Forza dell’euro e debolezza del dollaro, ora è una questione politica

A cura di Deutsche Am

Le elezioni statunitensi e francesi sembrano aver inciso in modo significativo sui movimenti valutari. Il problema delle valute è che i tassi di cambio forniscono solo valori relativi. Non si sa mai se un movimento dipende dall’apprezzamento di una moneta o dal deprezzamento dell’altra. Prendi il cambio Euro/Usd. Adesso, ci sono quelli che dicono che la valuta dell’area dell’euro si è rafforzata. E poi, ci sono coloro che dicono che il dollaro si è indebolito. La cosa bella è che entrambi hanno ragione. Come dimostra il grafico sottostante, da dicembre 2016 il dollaro ha perso rispetto alle valute dei principali partner commerciali dell’America e l’euro, dall’aprile di quest’anno, si è rafforzato rispetto al paniere delle principali valute dei propri partner commerciali. Questi dati sono importanti. Suggeriscono che, per una volta, i movimenti valutari non si basano né sull’economia, né sul differenziale dei tassi di interesse, in altri casi fattore determinante.

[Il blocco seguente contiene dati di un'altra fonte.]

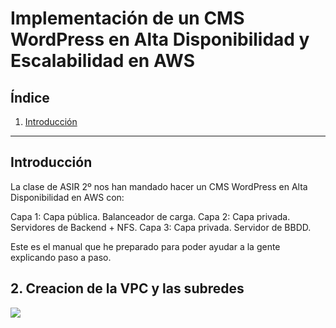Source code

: # Implementación de un CMS WordPress en Alta Disponibilidad y Escalabilidad en AWS

## Índice
1. [Introducción](#introducción)


---

## Introducción
La clase de ASIR 2º nos han mandado hacer un CMS WordPress en Alta Disponibilidad en AWS con:

Capa 1: Capa pública. Balanceador de carga.
Capa 2: Capa privada. Servidores de Backend + NFS.
Capa 3: Capa privada. Servidor de BBDD.

Este es el manual que he preparado para poder ayudar a la gente explicando paso a paso.

## 2. Creacion de la VPC y las subredes

![](imagenes/Captura%desde%2024-12-05%18-59-01.png)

Questa volta è una questione politica. In sintesi, sono le vittorie di Trump negli Stati Uniti e di Macron ad aver cambiato le percezioni degli investitori sull’Europa. Tale constatazione ha implicazioni che va oltre il lusinghiero voto francese. Per molti aspetti infatti il dollaro rimane la moneta di riferimento del mondo. La sua forza o debolezza influenza l’andamento delle transazioni  commerciali a livello globale, delle materie prime e dei mercati dei capitali.